Michael G Schrauder,Reiner Strick,Eckart Meese,Christina Backes,Sabine Marquart,Andreas Keller,Sabine C Müller,Andrea Bauer,Markus Beier,Abdou ElSharawy,Valentina Galata,Jörg Hoheisel,Petra Leidinger,Jochen Kohlhaas,Andre Franke,Jörg Wischhusen,Britta Vogel,Hugo A Katus,Benjamin Meder

doi:10.1186/preaccept-3134874621352602

Abstract

miRNA profiles are promising biomarker candidates for a manifold of human pathologies, opening new avenues for diagnosis and prognosis. Beyond studies that describe miRNAs frequently as markers for specific traits, we asked whether a general pattern for miRNAs across many diseases exists. We evaluated genome-wide circulating profiles of 1,049 patients suffering from 19 different cancer and non-cancer diseases as well as unaffected controls. The results were validated on 319 individuals using qRT-PCR. We discovered 34 miRNAs with strong disease association. Among those, we found substantially decreased levels of hsa-miR-144* and hsa-miR-20b with AUC of 0.751 (95% CI: 0.703–0.799), respectively. We also discovered a set of miRNAs, including hsa-miR-155*, as rather stable markers, offering reasonable control miRNAs for future studies. The strong downregulation of hsa-miR-144* and the less variable pattern of hsa-miR-155* has been validated in a cohort of 319 samples in three different centers. Here, breast cancer as an additional disease phenotype not included in the screening phase has been included as the 20th trait. Our study on 1,368 patients including 1,049 genome-wide miRNA profiles and 319 qRT-PCR validations further underscores the high potential of specific blood-borne miRNA patterns as molecular biomarkers.

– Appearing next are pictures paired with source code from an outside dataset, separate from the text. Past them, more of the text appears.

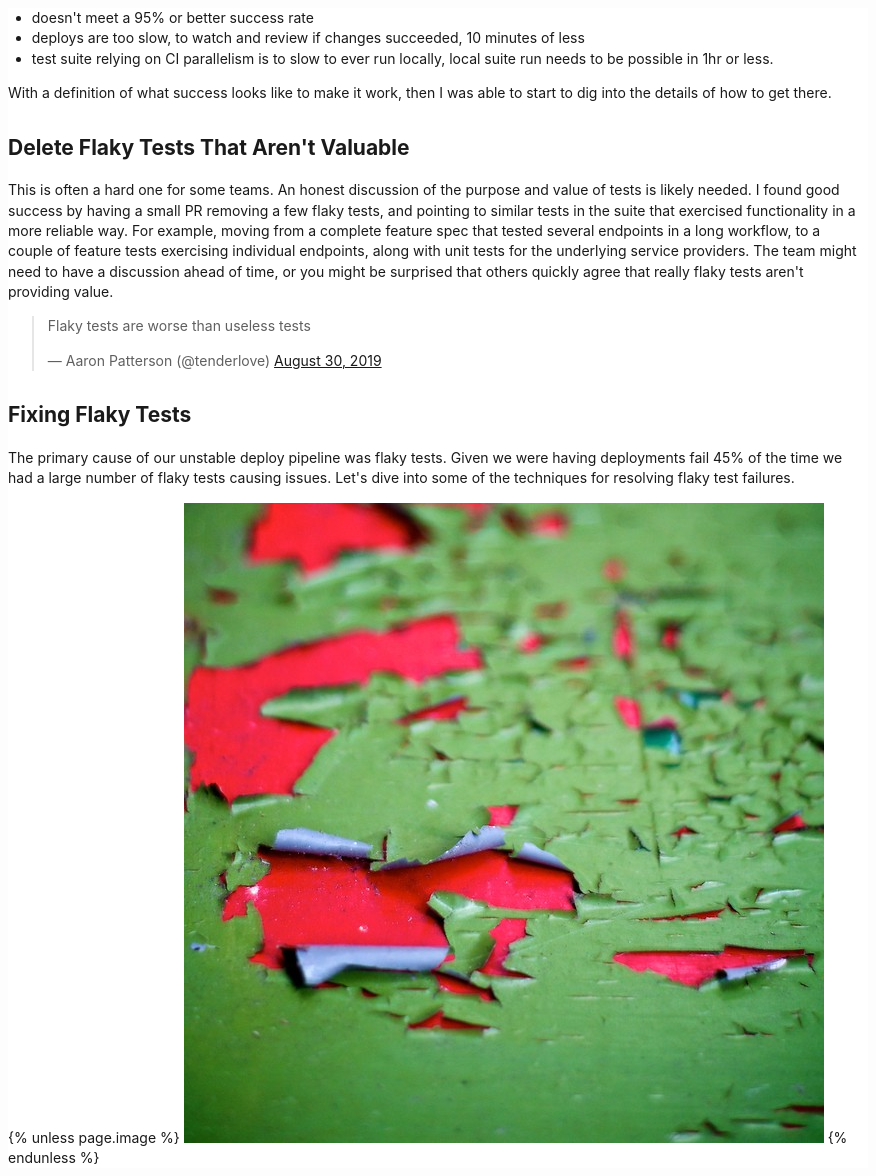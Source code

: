 * doesn't meet a 95% or better success rate
* deploys are too slow, to watch and review if changes succeeded, 10 minutes of less
* test suite relying on CI parallelism is to slow to ever run locally, local suite run needs to be possible in 1hr or less.

With a definition of what success looks like to make it work, then I was able to start to dig into the details of how to get there. 

## Delete Flaky Tests That Aren't Valuable

This is often a hard one for some teams. An honest discussion of the purpose and value of tests is likely needed. I found good success by having a small PR removing a few flaky tests, and pointing to similar tests in the suite that exercised functionality in a more reliable way. For example, moving from a complete feature spec that tested several endpoints in a long workflow, to a couple of feature tests exercising individual endpoints, along with unit tests for the underlying service providers. The team might need to have a discussion ahead of time, or you might be surprised that others quickly agree that really flaky tests aren't providing value.

<blockquote class="twitter-tweet"><p lang="en" dir="ltr">Flaky tests are worse than useless tests</p>&mdash; Aaron Patterson (@tenderlove) <a href="https://twitter.com/tenderlove/status/1167478551370592256?ref_src=twsrc%5Etfw">August 30, 2019</a></blockquote> <script async src="https://platform.twitter.com/widgets.js" charset="utf-8"></script>


## Fixing Flaky Tests

The primary cause of our unstable deploy pipeline was flaky tests. Given we were having deployments fail 45% of the time we had a large number of flaky tests causing issues. Let's dive into some of the techniques for resolving flaky test failures.

{% unless page.image %}
![Flaky Paint](/assets/img/flaky_paint.jpg)
{% endunless %}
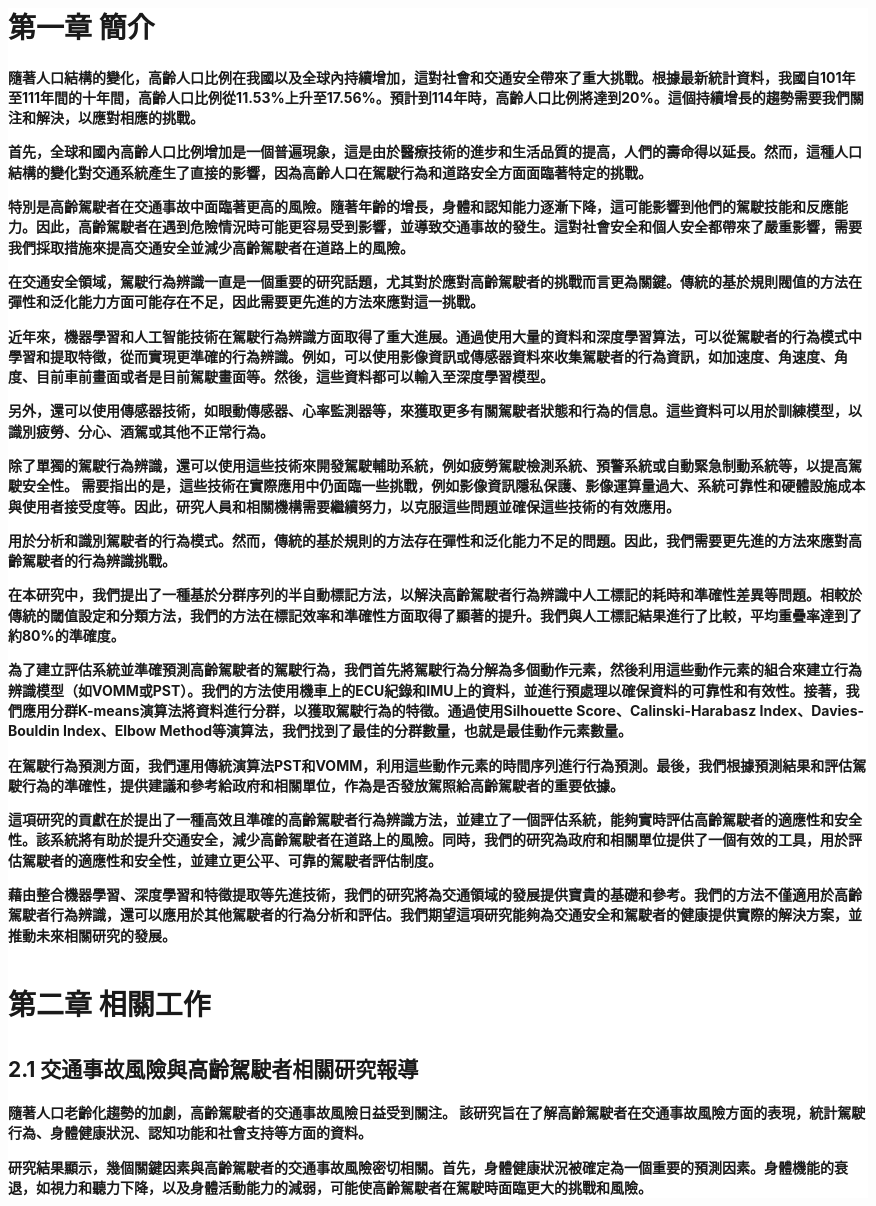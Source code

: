 









# 第一章 簡介 <a id="1"></a>
**隨著人口結構的變化，高齡人口比例在我國以及全球內持續增加，這對社會和交通安全帶來了重大挑戰。根據最新統計資料，我國自101年至111年間的十年間，高齡人口比例從11.53%上升至17.56%。預計到114年時，高齡人口比例將達到20%。這個持續增長的趨勢需要我們關注和解決，以應對相應的挑戰。**

**首先，全球和國內高齡人口比例增加是一個普遍現象，這是由於醫療技術的進步和生活品質的提高，人們的壽命得以延長。然而，這種人口結構的變化對交通系統產生了直接的影響，因為高齡人口在駕駛行為和道路安全方面面臨著特定的挑戰。**

**特別是高齡駕駛者在交通事故中面臨著更高的風險。隨著年齡的增長，身體和認知能力逐漸下降，這可能影響到他們的駕駛技能和反應能力。因此，高齡駕駛者在遇到危險情況時可能更容易受到影響，並導致交通事故的發生。這對社會安全和個人安全都帶來了嚴重影響，需要我們採取措施來提高交通安全並減少高齡駕駛者在道路上的風險。**

**在交通安全領域，駕駛行為辨識一直是一個重要的研究話題，尤其對於應對高齡駕駛者的挑戰而言更為關鍵。傳統的基於規則閥值的方法在彈性和泛化能力方面可能存在不足，因此需要更先進的方法來應對這一挑戰。**

**近年來，機器學習和人工智能技術在駕駛行為辨識方面取得了重大進展。通過使用大量的資料和深度學習算法，可以從駕駛者的行為模式中學習和提取特徵，從而實現更準確的行為辨識。例如，可以使用影像資訊或傳感器資料來收集駕駛者的行為資訊，如加速度、角速度、角度、目前車前畫面或者是目前駕駛畫面等。然後，這些資料都可以輸入至深度學習模型。**

**另外，還可以使用傳感器技術，如眼動傳感器、心率監測器等，來獲取更多有關駕駛者狀態和行為的信息。這些資料可以用於訓練模型，以識別疲勞、分心、酒駕或其他不正常行為。**

**除了單獨的駕駛行為辨識，還可以使用這些技術來開發駕駛輔助系統，例如疲勞駕駛檢測系統、預警系統或自動緊急制動系統等，以提高駕駛安全性。 需要指出的是，這些技術在實際應用中仍面臨一些挑戰，例如影像資訊隱私保護、影像運算量過大、系統可靠性和硬體設施成本與使用者接受度等。因此，研究人員和相關機構需要繼續努力，以克服這些問題並確保這些技術的有效應用。**

**用於分析和識別駕駛者的行為模式。然而，傳統的基於規則的方法存在彈性和泛化能力不足的問題。因此，我們需要更先進的方法來應對高齡駕駛者的行為辨識挑戰。**

**在本研究中，我們提出了一種基於分群序列的半自動標記方法，以解決高齡駕駛者行為辨識中人工標記的耗時和準確性差異等問題。相較於傳統的閾值設定和分類方法，我們的方法在標記效率和準確性方面取得了顯著的提升。我們與人工標記結果進行了比較，平均重疊率達到了約80%的準確度。**

**為了建立評估系統並準確預測高齡駕駛者的駕駛行為，我們首先將駕駛行為分解為多個動作元素，然後利用這些動作元素的組合來建立行為辨識模型（如VOMM或PST）。我們的方法使用機車上的ECU紀錄和IMU上的資料，並進行預處理以確保資料的可靠性和有效性。接著，我們應用分群K-means演算法將資料進行分群，以獲取駕駛行為的特徵。通過使用Silhouette Score、Calinski-Harabasz Index、Davies-Bouldin Index、Elbow Method等演算法，我們找到了最佳的分群數量，也就是最佳動作元素數量。**

**在駕駛行為預測方面，我們運用傳統演算法PST和VOMM，利用這些動作元素的時間序列進行行為預測。最後，我們根據預測結果和評估駕駛行為的準確性，提供建議和參考給政府和相關單位，作為是否發放駕照給高齡駕駛者的重要依據。**

**這項研究的貢獻在於提出了一種高效且準確的高齡駕駛者行為辨識方法，並建立了一個評估系統，能夠實時評估高齡駕駛者的適應性和安全性。該系統將有助於提升交通安全，減少高齡駕駛者在道路上的風險。同時，我們的研究為政府和相關單位提供了一個有效的工具，用於評估駕駛者的適應性和安全性，並建立更公平、可靠的駕駛者評估制度。**

**藉由整合機器學習、深度學習和特徵提取等先進技術，我們的研究將為交通領域的發展提供寶貴的基礎和參考。我們的方法不僅適用於高齡駕駛者行為辨識，還可以應用於其他駕駛者的行為分析和評估。我們期望這項研究能夠為交通安全和駕駛者的健康提供實際的解決方案，並推動未來相關研究的發展。**




# 第二章 相關工作 <a id="2"></a>

## 2.1 交通事故風險與高齡駕駛者相關研究報導 <a id="21"></a>
**隨著人口老齡化趨勢的加劇，高齡駕駛者的交通事故風險日益受到關注。
該研究旨在了解高齡駕駛者在交通事故風險方面的表現，統計駕駛行為、身體健康狀況、認知功能和社會支持等方面的資料。**

**研究結果顯示，幾個關鍵因素與高齡駕駛者的交通事故風險密切相關。首先，身體健康狀況被確定為一個重要的預測因素。身體機能的衰退，如視力和聽力下降，以及身體活動能力的減弱，可能使高齡駕駛者在駕駛時面臨更大的挑戰和風險。**
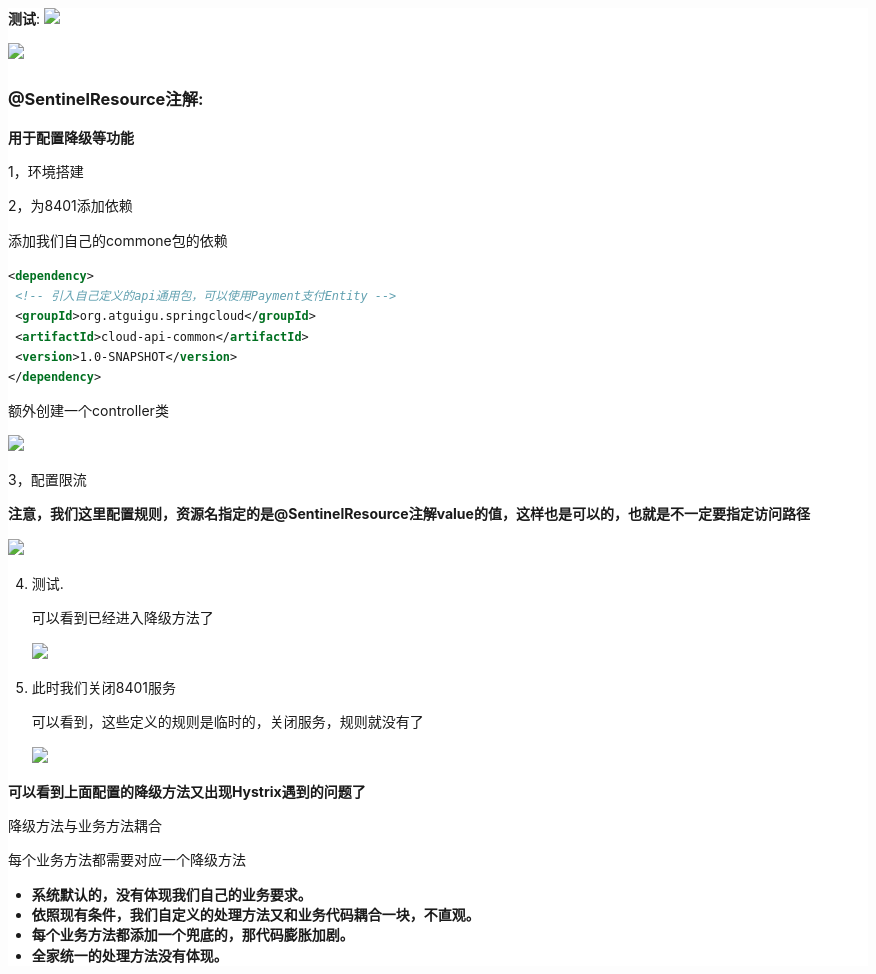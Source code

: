 **测试**:
![](https://learnone.oss-cn-beijing.aliyuncs.com/pic/202311071643934.png)

![](https://learnone.oss-cn-beijing.aliyuncs.com/pic/202311071643706.png) 

### @SentinelResource注解:

**用于配置降级等功能**

1，环境搭建

2，为8401添加依赖

   添加我们自己的commone包的依赖

   ```xml
<dependency>
    <!-- 引入自己定义的api通用包，可以使用Payment支付Entity -->
    <groupId>org.atguigu.springcloud</groupId>
    <artifactId>cloud-api-common</artifactId>
    <version>1.0-SNAPSHOT</version>
</dependency> 
   ```

   额外创建一个controller类

![](https://learnone.oss-cn-beijing.aliyuncs.com/pic/202311071655457.png)

3，配置限流

**注意，我们这里配置规则，资源名指定的是@SentinelResource注解value的值，这样也是可以的，也就是不一定要指定访问路径**


![](https://learnone.oss-cn-beijing.aliyuncs.com/pic/202311071656070.png) 

4. 测试.

   可以看到已经进入降级方法了

   ![](https://learnone.oss-cn-beijing.aliyuncs.com/pic/202311071656463.png)

5. 此时我们关闭8401服务

   可以看到，这些定义的规则是临时的，关闭服务，规则就没有了

   ![](https://learnone.oss-cn-beijing.aliyuncs.com/pic/202311071656442.png)

**可以看到上面配置的降级方法又出现Hystrix遇到的问题了**

 降级方法与业务方法耦合

 每个业务方法都需要对应一个降级方法

- **系统默认的，没有体现我们自己的业务要求。**
- **依照现有条件，我们自定义的处理方法又和业务代码耦合一块，不直观。**
- **每个业务方法都添加一个兜底的，那代码膨胀加剧。**
- **全家统一的处理方法没有体现。**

Importantly, we highlight 34 miRNAs that are generally dysregulated in human pathologies. Although these markers are not specific to certain diseases they may add to the diagnosis in combination with other markers, building a specific signature. Besides these dysregulated miRNAs, we propose a set of constant miRNAs that may be used as control markers.

Highlights

MiRNA profiles are promising biomarker candidates for a manifold of human pathologies, opening new avenues for diagnosis and prognosis
Abnormal miRNA profiles have been associated with many human pathogenic processes as shown by many studies that focused on tissue-derived miRNA profiles
Identification of miRNAs generally indicating the presence of a disease We asked if there is a general association between the expression of certain miRNAs in peripheral blood and the presence of a disease

Summary

Introduction

MiRNA profiles are promising biomarker candidates for a manifold of human pathologies, opening new avenues for diagnosis and prognosis. The small non-coding miRNAs are known to be involved in crucial biological processes such as proliferation, apoptosis, differentiation, or development [4,5,6]. Abnormal miRNA profiles have been associated with many human pathogenic processes as shown by many studies that focused on tissue-derived miRNA profiles (e.g., from patients with lung cancer [10], breast cancer [11], or glioblastoma [12]). Since these small nucleic acids excel in their high stability, they have become even more attractive as biomarker candidates. Many groups investigated circulating miRNA profiles from serum for various diseases (non-ischemic systolic heart failure [13], pulmonary tuberculosis [14], non-small-cell lung cancer [15,16], breast cancer [17], prostate cancer [18], or ovarian cancer [19]), whereas we and others developed standardized operating procedures for measuring miRNA profiles from whole peripheral blood (myocardial infarction [20], lung cancer [21], multiple sclerosis [22,23], melanoma [24], ovarian cancer [25], chronic obstructive pulmonary disease [26], glioblastoma [27], and Alzheimer disease [28])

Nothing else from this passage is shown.